Several summers ago, there was a tragic story of an entire family killed in a car accident on their drive home from a Disney World vacation. Every year millions of families pile into cars for much needed vacation travels. Some of those vacations will end in tragedy. Knowing the risk, we continue to do it.

I suppose if you wanted to avoid risk, you would never leave your house. But then, what about going up and down stairs, or getting in and out of the bath? Do you know how many people are injured getting out of bed in the morning? Life is about risk.

Last week, someone suggested we need to begin opening the economy, and hence the country, back up. This person also offered the sober observation that people will die when we return to work. That's reality. He was immediately attacked by some talking heads. It was a childish response. Guess what? People die at work, even driving to or from work, every day, when we're not facing a pandemic. Those are the risks of life.

Every year, 30,000+ Americans die in car accidents. Yet we still love our cars. We love the convenience. We love the mobility. Some people even love the status {nothing says success like a luxury car}. Knowing the risk, we tool around in these drivable missiles, putting grandparents, children, everybody else in harm's way.

In light of the risk, we do what people have always done. We try to minimize it. Over the years, all kinds of safety features and improvements have been added. Some of us can remember taking long trips without seatbelts…even sleeping on the floor in front of the back seat! But you can never eliminate risk. Tangentially related, when Jesus was asked about the tragedy that happened at Siloam, he said the most important thing was making sure you were right with God if a tower crashes on you. Risk is part of life.

So, we're now starting to think about opening things back up, even

here at Covenant Church.

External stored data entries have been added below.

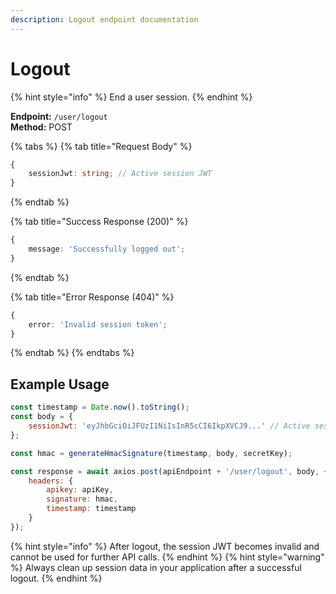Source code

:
 ```yaml
---
description: Logout endpoint documentation
---
```


# Logout

{% hint style="info" %} End a user session. {% endhint %}

**Endpoint:** `/user/logout`  
**Method:** POST

{% tabs %} {% tab title="Request Body" %}

```typescript
{
    sessionJwt: string; // Active session JWT
}
```

{% endtab %}

{% tab title="Success Response (200)" %}

```typescript
{
    message: 'Successfully logged out';
}
```

{% endtab %}

{% tab title="Error Response (404)" %}

```typescript
{
    error: 'Invalid session token';
}
```

{% endtab %} {% endtabs %}

## Example Usage

```javascript
const timestamp = Date.now().toString();
const body = {
    sessionJwt: 'eyJhbGciOiJFUzI1NiIsInR5cCI6IkpXVCJ9...' // Active session JWT
};

const hmac = generateHmacSignature(timestamp, body, secretKey);

const response = await axios.post(apiEndpoint + '/user/logout', body, {
    headers: {
        apikey: apiKey,
        signature: hmac,
        timestamp: timestamp
    }
});
```

{% hint style="info" %} After logout, the session JWT becomes invalid and cannot be used for further API calls. {% endhint %} {% hint style="warning" %} Always clean up session data in your application after a successful logout. {% endhint %}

Our leadership board will meet later this month to firm up plans and processes. I touched on some of those in last week's LN. In the end, with reasonable, practical, and rational protocols in place, it will ultimately be up to each individual to decide when he or she feels most comfortable returning to worship and other activities here at Covenant Church.

Just as we learn to live with murderous machines, we will learn to live with a murderous virus. That's what adults do. I see all kinds of resiliency in the people of Covenant Church. I see it in our community and nation. People want to get back to work. People want to grow the economy. Most people, most of the time, love their families and their communities, and want to do the right thing. That will happen as we thoughtfully come back to church!

It doesn't matter how many towers fall in Siloam. We know that no matter what happens…no matter what we experience or go through in life, all is well because Jesus Christ is Lord. When you're right with Jesus, all is right with the world.